__Materials provided__
####

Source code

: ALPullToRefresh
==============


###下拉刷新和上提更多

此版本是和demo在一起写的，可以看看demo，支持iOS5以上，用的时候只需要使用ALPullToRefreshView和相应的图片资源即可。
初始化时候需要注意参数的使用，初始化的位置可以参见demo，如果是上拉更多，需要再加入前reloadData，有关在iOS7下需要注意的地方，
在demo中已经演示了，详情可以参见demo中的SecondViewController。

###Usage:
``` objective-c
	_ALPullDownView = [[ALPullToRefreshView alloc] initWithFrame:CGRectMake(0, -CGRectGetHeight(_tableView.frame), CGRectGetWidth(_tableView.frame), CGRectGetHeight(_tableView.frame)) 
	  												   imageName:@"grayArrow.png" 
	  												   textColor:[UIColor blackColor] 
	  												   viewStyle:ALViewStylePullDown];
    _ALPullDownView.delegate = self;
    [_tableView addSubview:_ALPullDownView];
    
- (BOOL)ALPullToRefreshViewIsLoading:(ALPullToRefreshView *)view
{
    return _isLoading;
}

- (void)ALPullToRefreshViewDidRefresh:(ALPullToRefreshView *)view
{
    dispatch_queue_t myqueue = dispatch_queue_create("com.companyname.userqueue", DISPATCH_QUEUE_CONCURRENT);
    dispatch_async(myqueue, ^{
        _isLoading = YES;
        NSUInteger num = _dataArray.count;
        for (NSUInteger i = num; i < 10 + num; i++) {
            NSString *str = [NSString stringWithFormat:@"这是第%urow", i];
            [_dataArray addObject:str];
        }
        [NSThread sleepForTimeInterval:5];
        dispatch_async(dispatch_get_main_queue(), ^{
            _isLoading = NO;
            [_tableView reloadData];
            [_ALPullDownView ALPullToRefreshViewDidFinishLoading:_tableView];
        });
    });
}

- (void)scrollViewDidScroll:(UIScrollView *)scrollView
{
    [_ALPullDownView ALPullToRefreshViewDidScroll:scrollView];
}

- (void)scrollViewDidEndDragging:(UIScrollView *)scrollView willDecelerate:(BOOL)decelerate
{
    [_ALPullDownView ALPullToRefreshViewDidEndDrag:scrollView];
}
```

####

__Problem requirements__
Return all lines from the data above with "void" in them.

__Task response__
- (void)ALPullToRefreshViewDidRefresh:(ALPullToRefreshView *)view
- (void)scrollViewDidScroll:(UIScrollView *)scrollView
- (void)scrollViewDidEndDragging:(UIScrollView *)scrollView willDecelerate:(BOOL)decelerate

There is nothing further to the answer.